* Exercise goal *
Every line with "User" in it must be copied from the data.

* Supplied material *
────────

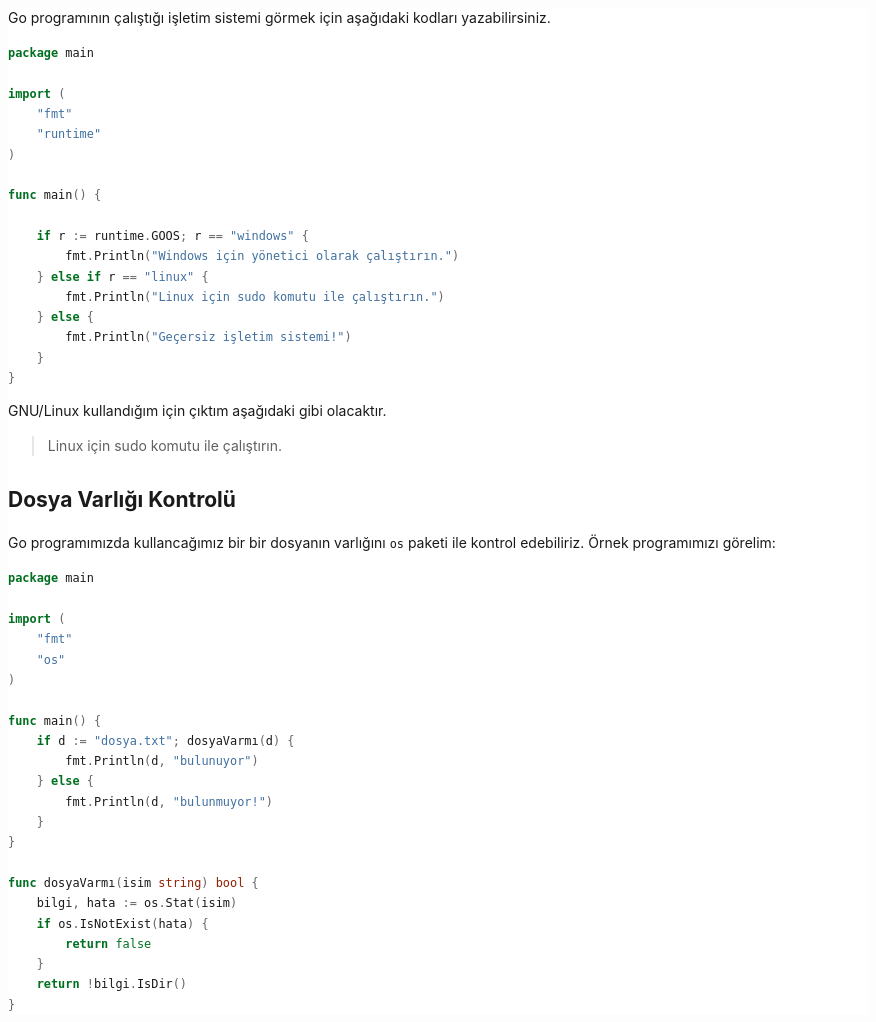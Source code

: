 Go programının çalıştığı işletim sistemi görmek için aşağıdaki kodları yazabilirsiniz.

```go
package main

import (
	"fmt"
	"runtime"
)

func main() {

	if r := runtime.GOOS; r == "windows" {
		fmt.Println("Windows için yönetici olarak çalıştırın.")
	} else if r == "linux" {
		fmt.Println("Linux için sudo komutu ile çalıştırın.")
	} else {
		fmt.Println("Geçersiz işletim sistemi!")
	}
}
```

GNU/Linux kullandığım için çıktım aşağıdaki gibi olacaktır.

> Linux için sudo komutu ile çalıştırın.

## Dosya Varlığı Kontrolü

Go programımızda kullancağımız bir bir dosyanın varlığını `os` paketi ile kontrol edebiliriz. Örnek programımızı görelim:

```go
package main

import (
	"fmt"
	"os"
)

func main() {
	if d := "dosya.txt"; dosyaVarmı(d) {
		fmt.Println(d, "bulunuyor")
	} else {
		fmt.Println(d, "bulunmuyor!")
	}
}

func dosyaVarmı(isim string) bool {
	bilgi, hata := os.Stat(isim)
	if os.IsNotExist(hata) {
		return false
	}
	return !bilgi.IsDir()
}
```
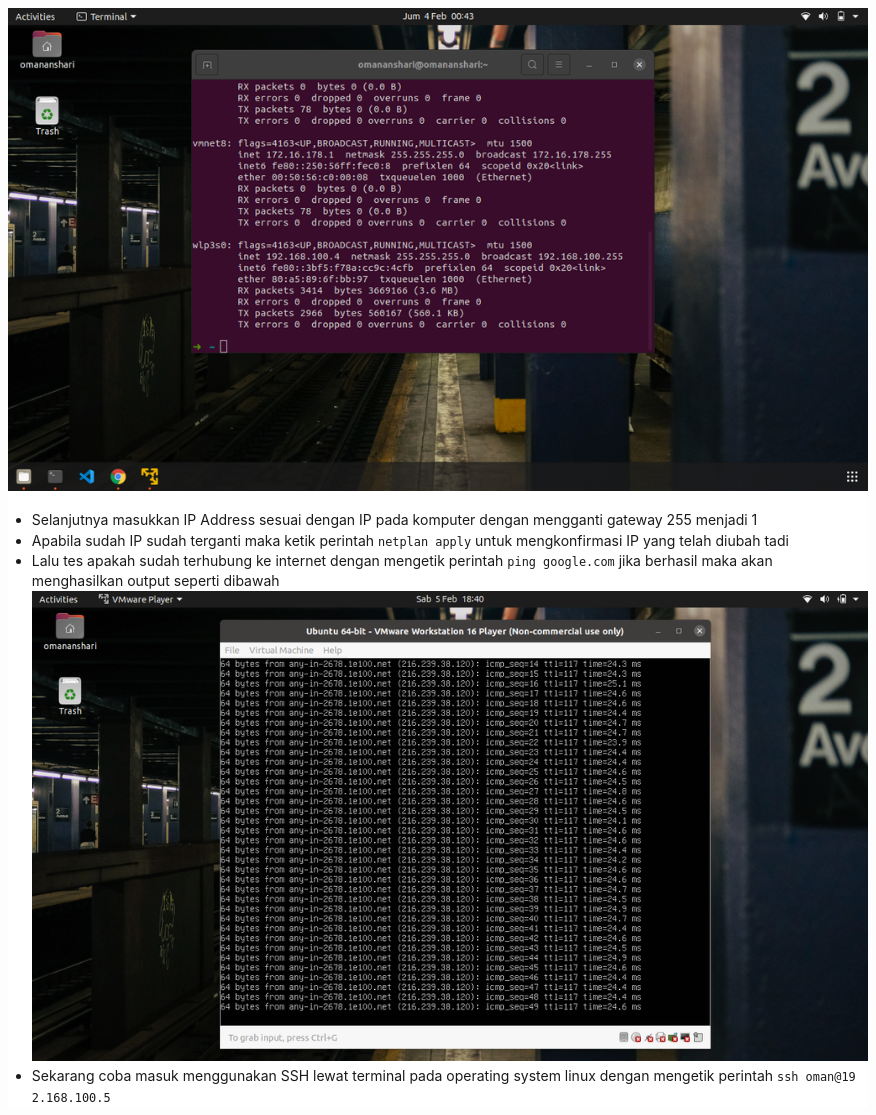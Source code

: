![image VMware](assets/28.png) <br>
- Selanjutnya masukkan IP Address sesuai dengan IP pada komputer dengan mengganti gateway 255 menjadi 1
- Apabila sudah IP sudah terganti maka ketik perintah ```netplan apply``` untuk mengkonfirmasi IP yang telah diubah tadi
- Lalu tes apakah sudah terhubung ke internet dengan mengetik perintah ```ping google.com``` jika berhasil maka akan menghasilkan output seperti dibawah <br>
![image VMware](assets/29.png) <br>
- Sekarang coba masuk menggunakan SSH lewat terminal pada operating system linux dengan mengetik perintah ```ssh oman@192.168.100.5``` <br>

────────

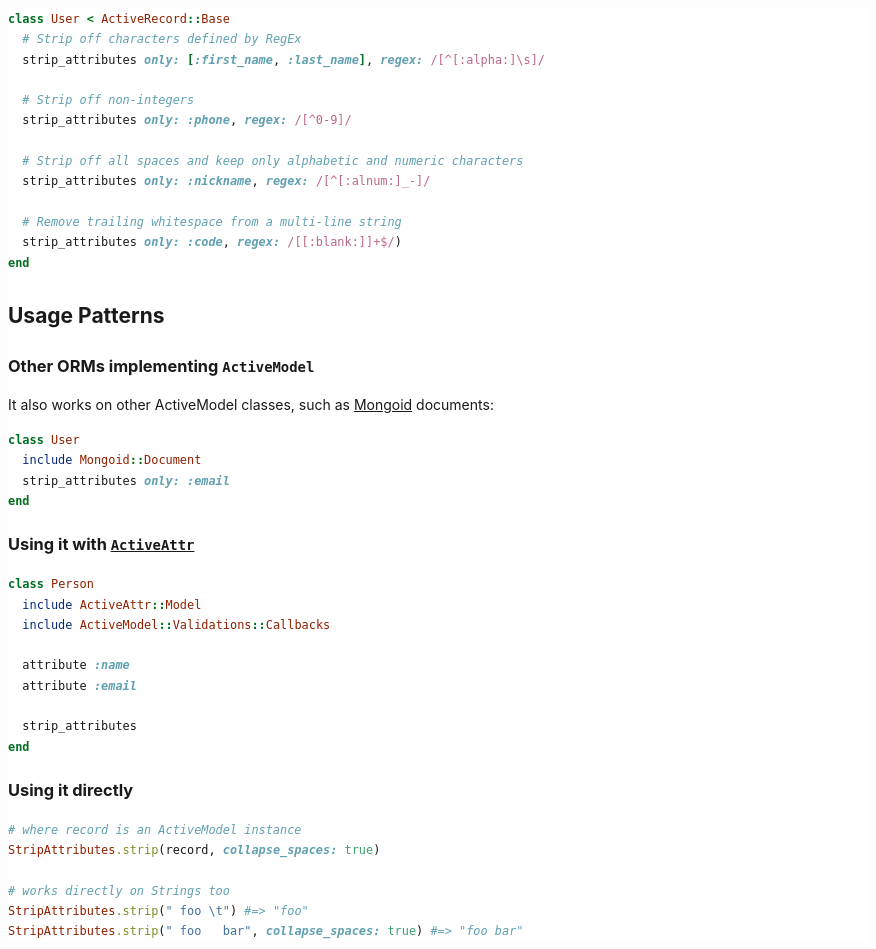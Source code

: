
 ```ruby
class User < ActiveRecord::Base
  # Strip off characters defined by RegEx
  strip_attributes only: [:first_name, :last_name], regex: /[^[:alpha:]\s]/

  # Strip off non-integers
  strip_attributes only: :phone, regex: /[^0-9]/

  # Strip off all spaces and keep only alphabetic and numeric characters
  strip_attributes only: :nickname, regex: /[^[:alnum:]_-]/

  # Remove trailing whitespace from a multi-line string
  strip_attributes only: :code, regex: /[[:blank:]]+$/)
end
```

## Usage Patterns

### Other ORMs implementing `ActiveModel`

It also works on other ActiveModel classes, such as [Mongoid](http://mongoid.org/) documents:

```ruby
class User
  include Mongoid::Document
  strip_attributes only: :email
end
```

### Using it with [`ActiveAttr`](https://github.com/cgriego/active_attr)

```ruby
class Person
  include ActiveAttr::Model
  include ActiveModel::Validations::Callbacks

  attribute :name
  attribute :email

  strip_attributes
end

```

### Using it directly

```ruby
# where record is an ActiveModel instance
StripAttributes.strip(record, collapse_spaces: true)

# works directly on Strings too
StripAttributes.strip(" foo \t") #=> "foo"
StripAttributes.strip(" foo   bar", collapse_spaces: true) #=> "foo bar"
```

────────

* Exercise output *
class User < ActiveRecord::Base
class User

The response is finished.